A man called Colonel Scotland is said to have actually boasted about abusing prisoners in his book about what was known as the ‘London Cage’, an interrogation centre in Kensington Palace Gardens, now the Russian Embassy, but his book was censored by the Foreign Office. Stephens was charged but after a one-day hearing in camera the case against him was dismissed. An account of the case is still secret. Both he and Colonel Scotland were later given OBEs for services to king and country. Did it come from the top? It was suggested that Clem Attlee and his foreign secretary Ernest Bevin hated Germans, which wasn’t surprising in the circumstances of the time, but there seems to be no proof that they encouraged the ill treatment and torture. This was the first of a new four-part series of Document, which is consistently good if perhaps sometimes a little conspiratorial in its conclusions.
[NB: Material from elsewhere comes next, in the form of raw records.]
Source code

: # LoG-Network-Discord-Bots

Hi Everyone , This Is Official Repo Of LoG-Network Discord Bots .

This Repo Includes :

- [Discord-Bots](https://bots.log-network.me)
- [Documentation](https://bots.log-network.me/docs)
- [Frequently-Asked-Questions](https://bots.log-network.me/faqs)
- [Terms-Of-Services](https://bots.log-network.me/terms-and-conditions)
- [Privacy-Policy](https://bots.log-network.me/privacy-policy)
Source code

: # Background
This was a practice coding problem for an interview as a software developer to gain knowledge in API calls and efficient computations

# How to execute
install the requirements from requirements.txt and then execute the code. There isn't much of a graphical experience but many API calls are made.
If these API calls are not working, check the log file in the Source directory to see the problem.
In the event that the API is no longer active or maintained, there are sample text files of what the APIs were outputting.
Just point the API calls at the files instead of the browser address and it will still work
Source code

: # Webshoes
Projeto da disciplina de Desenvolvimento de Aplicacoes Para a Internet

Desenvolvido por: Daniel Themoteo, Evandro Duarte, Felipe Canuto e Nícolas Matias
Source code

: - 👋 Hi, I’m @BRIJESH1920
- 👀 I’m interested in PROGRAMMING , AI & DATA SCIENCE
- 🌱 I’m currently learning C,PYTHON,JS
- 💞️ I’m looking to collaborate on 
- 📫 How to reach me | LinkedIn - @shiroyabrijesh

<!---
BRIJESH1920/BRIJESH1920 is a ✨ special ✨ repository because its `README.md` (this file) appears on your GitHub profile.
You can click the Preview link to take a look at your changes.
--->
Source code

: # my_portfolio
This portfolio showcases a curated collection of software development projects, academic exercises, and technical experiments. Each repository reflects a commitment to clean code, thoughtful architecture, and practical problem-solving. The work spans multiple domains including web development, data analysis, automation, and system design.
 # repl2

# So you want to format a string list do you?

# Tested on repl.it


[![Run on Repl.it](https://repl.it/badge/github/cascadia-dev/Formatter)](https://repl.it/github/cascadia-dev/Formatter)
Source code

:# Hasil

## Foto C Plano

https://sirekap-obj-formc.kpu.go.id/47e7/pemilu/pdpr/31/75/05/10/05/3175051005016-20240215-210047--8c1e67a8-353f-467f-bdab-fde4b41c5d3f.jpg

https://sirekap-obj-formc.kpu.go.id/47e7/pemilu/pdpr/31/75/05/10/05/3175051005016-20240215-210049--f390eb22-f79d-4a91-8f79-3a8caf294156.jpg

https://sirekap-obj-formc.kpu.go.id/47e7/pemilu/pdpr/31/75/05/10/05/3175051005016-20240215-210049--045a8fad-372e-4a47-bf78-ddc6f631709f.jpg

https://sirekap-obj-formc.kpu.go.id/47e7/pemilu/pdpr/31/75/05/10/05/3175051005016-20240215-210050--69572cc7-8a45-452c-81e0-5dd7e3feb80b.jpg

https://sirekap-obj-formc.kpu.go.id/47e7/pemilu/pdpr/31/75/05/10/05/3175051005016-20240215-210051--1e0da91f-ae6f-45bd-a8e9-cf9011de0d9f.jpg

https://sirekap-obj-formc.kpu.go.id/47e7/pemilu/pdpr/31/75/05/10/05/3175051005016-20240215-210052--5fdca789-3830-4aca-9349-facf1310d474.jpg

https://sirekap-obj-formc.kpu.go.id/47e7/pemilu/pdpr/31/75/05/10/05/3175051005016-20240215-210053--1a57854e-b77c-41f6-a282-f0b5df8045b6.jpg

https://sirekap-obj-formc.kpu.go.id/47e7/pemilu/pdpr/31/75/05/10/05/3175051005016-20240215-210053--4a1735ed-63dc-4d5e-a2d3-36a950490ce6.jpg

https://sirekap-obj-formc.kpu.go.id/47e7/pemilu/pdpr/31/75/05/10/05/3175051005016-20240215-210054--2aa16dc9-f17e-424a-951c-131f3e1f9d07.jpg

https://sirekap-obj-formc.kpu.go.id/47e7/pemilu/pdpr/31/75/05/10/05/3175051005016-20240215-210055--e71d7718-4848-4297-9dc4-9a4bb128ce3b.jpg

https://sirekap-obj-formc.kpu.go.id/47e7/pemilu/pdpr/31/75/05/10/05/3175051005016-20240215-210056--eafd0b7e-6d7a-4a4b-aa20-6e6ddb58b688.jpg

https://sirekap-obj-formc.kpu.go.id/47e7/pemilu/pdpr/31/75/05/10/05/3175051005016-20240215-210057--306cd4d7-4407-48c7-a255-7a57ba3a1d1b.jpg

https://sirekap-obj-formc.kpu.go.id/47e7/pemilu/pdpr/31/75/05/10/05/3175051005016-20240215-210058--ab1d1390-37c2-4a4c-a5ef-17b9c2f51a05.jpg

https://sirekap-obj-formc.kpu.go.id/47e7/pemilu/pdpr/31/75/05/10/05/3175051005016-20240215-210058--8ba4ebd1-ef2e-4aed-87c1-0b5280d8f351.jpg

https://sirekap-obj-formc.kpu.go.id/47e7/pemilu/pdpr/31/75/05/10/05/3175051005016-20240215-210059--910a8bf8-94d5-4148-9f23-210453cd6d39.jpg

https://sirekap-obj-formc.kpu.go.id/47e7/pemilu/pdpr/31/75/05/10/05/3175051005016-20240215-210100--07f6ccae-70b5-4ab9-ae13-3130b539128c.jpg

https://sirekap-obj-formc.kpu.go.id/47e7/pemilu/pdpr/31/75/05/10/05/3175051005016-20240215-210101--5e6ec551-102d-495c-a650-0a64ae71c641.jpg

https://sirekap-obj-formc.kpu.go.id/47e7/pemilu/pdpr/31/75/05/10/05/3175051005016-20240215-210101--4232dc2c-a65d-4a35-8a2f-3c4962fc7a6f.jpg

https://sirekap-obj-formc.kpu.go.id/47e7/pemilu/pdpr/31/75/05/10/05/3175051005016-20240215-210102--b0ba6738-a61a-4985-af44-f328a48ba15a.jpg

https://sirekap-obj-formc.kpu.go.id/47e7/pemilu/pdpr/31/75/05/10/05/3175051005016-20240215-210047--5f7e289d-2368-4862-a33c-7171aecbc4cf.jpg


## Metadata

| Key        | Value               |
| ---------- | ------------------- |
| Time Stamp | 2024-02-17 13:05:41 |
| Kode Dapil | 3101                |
There was a time when if you went away and returned to switch on The Archers you could easily pick up the plot as not a great deal would have happened. Not so today. One can’t miss an episode without there being a new drama of some sort. Last year it was the Grundy brothers fighting over Will’s gormless wife Emma, and just before Christmas the death of Archers stalwart Betty Tucker. Earlier, Mary Wimbush, who played Julia Pargetter, died and it was decided not to replace her. Archers addicts like myself have one thing in common: we tend to discuss the characters as if they’re real people even though we know they’re not, I’m glad to say. I frequently find myself being asked what is likely to happen next, as if I know, but the programme is good at keeping its plots secret. Still, it’s quite fun to speculate. On 1 January the programme celebrated its 55th year, which is quite remarkable considering it began as a more earnest series about agriculture news. There’s no reason, I suppose, why it shouldn’t carry on for another half-century or more. Its average weekly listening figure is five million, the most popular non-news programme on Radio Four. It helps that the acting is of a consistently high quality.